- _WHAT IS EXPECTED_
What you return must match the listing exactly, with every image removed.

- _DATA_
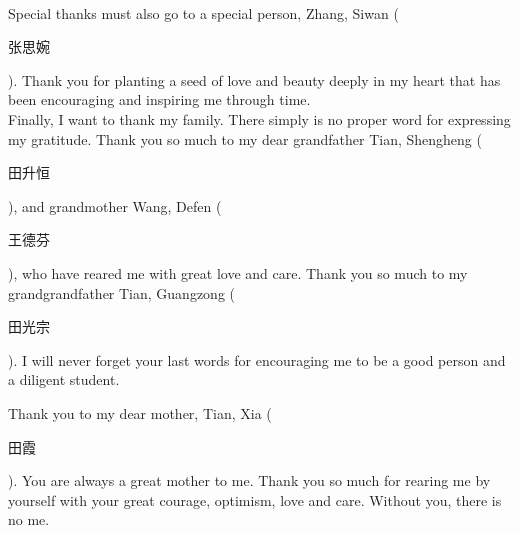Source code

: \\
Special thanks must also go to a special person, Zhang, Siwan (\begin{CJK}{UTF8}{gbsn}张思婉\end{CJK}). Thank you for planting a seed of love and beauty deeply in my heart that has been encouraging and inspiring me through time.    
\\
Finally, I want to thank my family. There simply is no proper word for expressing my gratitude. Thank you so much to my dear grandfather Tian, Shengheng (\begin{CJK}{UTF8}{gbsn}田升恒\end{CJK}), and grandmother Wang, Defen (\begin{CJK}{UTF8}{gbsn}王德芬\end{CJK}), who have reared me with great love and care. Thank you so much to my grandgrandfather Tian, Guangzong (\begin{CJK}{UTF8}{gbsn}田光宗\end{CJK}). I will never forget your last words for encouraging me to be a good person and a diligent student.

Thank you to my dear mother, Tian, Xia (\begin{CJK}{UTF8}{gbsn}田霞\end{CJK}). You are always a great mother to me. Thank you so much for rearing me by yourself with your great courage, optimism, love and care. Without you, there is no me.
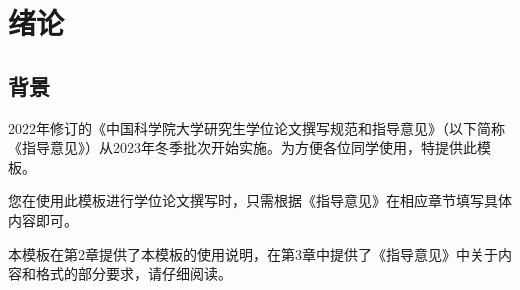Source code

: \chapter{绪论}\label{chap:introduction}

\section{背景}

2022年修订的《中国科学院大学研究生学位论文撰写规范和指导意见》（以下简称《指导意见》）从2023年冬季批次开始实施。为方便各位同学使用，特提供此模板。

您在使用此模板进行学位论文撰写时，只需根据《指导意见》在相应章节填写具体内容即可。

本模板在第2章提供了本模板的使用说明，在第3章中提供了《指导意见》中关于内容和格式的部分要求，请仔细阅读。



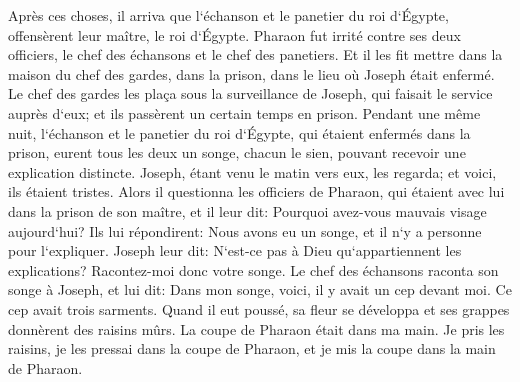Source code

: \verse Après ces choses, il arriva que l`échanson et le panetier du roi d`Égypte, offensèrent leur maître, le roi d`Égypte. 
\verse Pharaon fut irrité contre ses deux officiers, le chef des échansons et le chef des panetiers. 
\verse Et il les fit mettre dans la maison du chef des gardes, dans la prison, dans le lieu où Joseph était enfermé. 
\verse Le chef des gardes les plaça sous la surveillance de Joseph, qui faisait le service auprès d`eux; et ils passèrent un certain temps en prison. 
\verse Pendant une même nuit, l`échanson et le panetier du roi d`Égypte, qui étaient enfermés dans la prison, eurent tous les deux un songe, chacun le sien, pouvant recevoir une explication distincte. 
\verse Joseph, étant venu le matin vers eux, les regarda; et voici, ils étaient tristes. 
\verse Alors il questionna les officiers de Pharaon, qui étaient avec lui dans la prison de son maître, et il leur dit: Pourquoi avez-vous mauvais visage aujourd`hui? 
\verse Ils lui répondirent: Nous avons eu un songe, et il n`y a personne pour l`expliquer. Joseph leur dit: N`est-ce pas à Dieu qu`appartiennent les explications? Racontez-moi donc votre songe. 
\verse Le chef des échansons raconta son songe à Joseph, et lui dit: Dans mon songe, voici, il y avait un cep devant moi. 
\verse Ce cep avait trois sarments. Quand il eut poussé, sa fleur se développa et ses grappes donnèrent des raisins mûrs. 
\verse La coupe de Pharaon était dans ma main. Je pris les raisins, je les pressai dans la coupe de Pharaon, et je mis la coupe dans la main de Pharaon. 
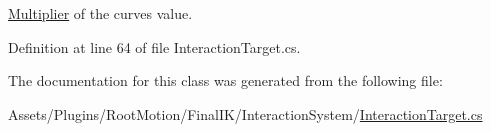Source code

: \mbox{\hyperlink{class_root_motion_1_1_final_i_k_1_1_interaction_target_1_1_multiplier}{Multiplier}} of the curve\textquotesingle{}s value. 



Definition at line 64 of file Interaction\+Target.\+cs.



The documentation for this class was generated from the following file\+:\begin{DoxyCompactItemize}
\item 
Assets/\+Plugins/\+Root\+Motion/\+Final\+I\+K/\+Interaction\+System/\mbox{\hyperlink{_interaction_target_8cs}{Interaction\+Target.\+cs}}\end{DoxyCompactItemize}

- _TASK SOLUTION_
Source code

: \\
Special thanks must also go to a special person, Zhang, Siwan (\begin{CJK}{UTF8}{gbsn}张思婉\end{CJK}). Thank you for planting a seed of love and beauty deeply in my heart that has been encouraging and inspiring me through time.    
\\
Finally, I want to thank my family. There simply is no proper word for expressing my gratitude. Thank you so much to my dear grandfather Tian, Shengheng (\begin{CJK}{UTF8}{gbsn}田升恒\end{CJK}), and grandmother Wang, Defen (\begin{CJK}{UTF8}{gbsn}王德芬\end{CJK}), who have reared me with great love and care. Thank you so much to my grandgrandfather Tian, Guangzong (\begin{CJK}{UTF8}{gbsn}田光宗\end{CJK}). I will never forget your last words for encouraging me to be a good person and a diligent student.

Thank you to my dear mother, Tian, Xia (\begin{CJK}{UTF8}{gbsn}田霞\end{CJK}). You are always a great mother to me. Thank you so much for rearing me by yourself with your great courage, optimism, love and care. Without you, there is no me.
Source code

: \chapter{绪论}\label{chap:introduction}

\section{背景}

2022年修订的《中国科学院大学研究生学位论文撰写规范和指导意见》（以下简称《指导意见》）从2023年冬季批次开始实施。为方便各位同学使用，特提供此模板。

您在使用此模板进行学位论文撰写时，只需根据《指导意见》在相应章节填写具体内容即可。

本模板在第2章提供了本模板的使用说明，在第3章中提供了《指导意见》中关于内容和格式的部分要求，请仔细阅读。



Source code

: \verse Après ces choses, il arriva que l`échanson et le panetier du roi d`Égypte, offensèrent leur maître, le roi d`Égypte. 
\verse Pharaon fut irrité contre ses deux officiers, le chef des échansons et le chef des panetiers. 
\verse Et il les fit mettre dans la maison du chef des gardes, dans la prison, dans le lieu où Joseph était enfermé. 
\verse Le chef des gardes les plaça sous la surveillance de Joseph, qui faisait le service auprès d`eux; et ils passèrent un certain temps en prison. 
\verse Pendant une même nuit, l`échanson et le panetier du roi d`Égypte, qui étaient enfermés dans la prison, eurent tous les deux un songe, chacun le sien, pouvant recevoir une explication distincte. 
\verse Joseph, étant venu le matin vers eux, les regarda; et voici, ils étaient tristes. 
\verse Alors il questionna les officiers de Pharaon, qui étaient avec lui dans la prison de son maître, et il leur dit: Pourquoi avez-vous mauvais visage aujourd`hui? 
\verse Ils lui répondirent: Nous avons eu un songe, et il n`y a personne pour l`expliquer. Joseph leur dit: N`est-ce pas à Dieu qu`appartiennent les explications? Racontez-moi donc votre songe. 
\verse Le chef des échansons raconta son songe à Joseph, et lui dit: Dans mon songe, voici, il y avait un cep devant moi. 
\verse Ce cep avait trois sarments. Quand il eut poussé, sa fleur se développa et ses grappes donnèrent des raisins mûrs. 
\verse La coupe de Pharaon était dans ma main. Je pris les raisins, je les pressai dans la coupe de Pharaon, et je mis la coupe dans la main de Pharaon. 
Source code

: \mbox{\hyperlink{class_root_motion_1_1_final_i_k_1_1_interaction_target_1_1_multiplier}{Multiplier}} of the curve\textquotesingle{}s value. 



Definition at line 64 of file Interaction\+Target.\+cs.



The documentation for this class was generated from the following file\+:\begin{DoxyCompactItemize}
\item 
Assets/\+Plugins/\+Root\+Motion/\+Final\+I\+K/\+Interaction\+System/\mbox{\hyperlink{_interaction_target_8cs}{Interaction\+Target.\+cs}}\end{DoxyCompactItemize}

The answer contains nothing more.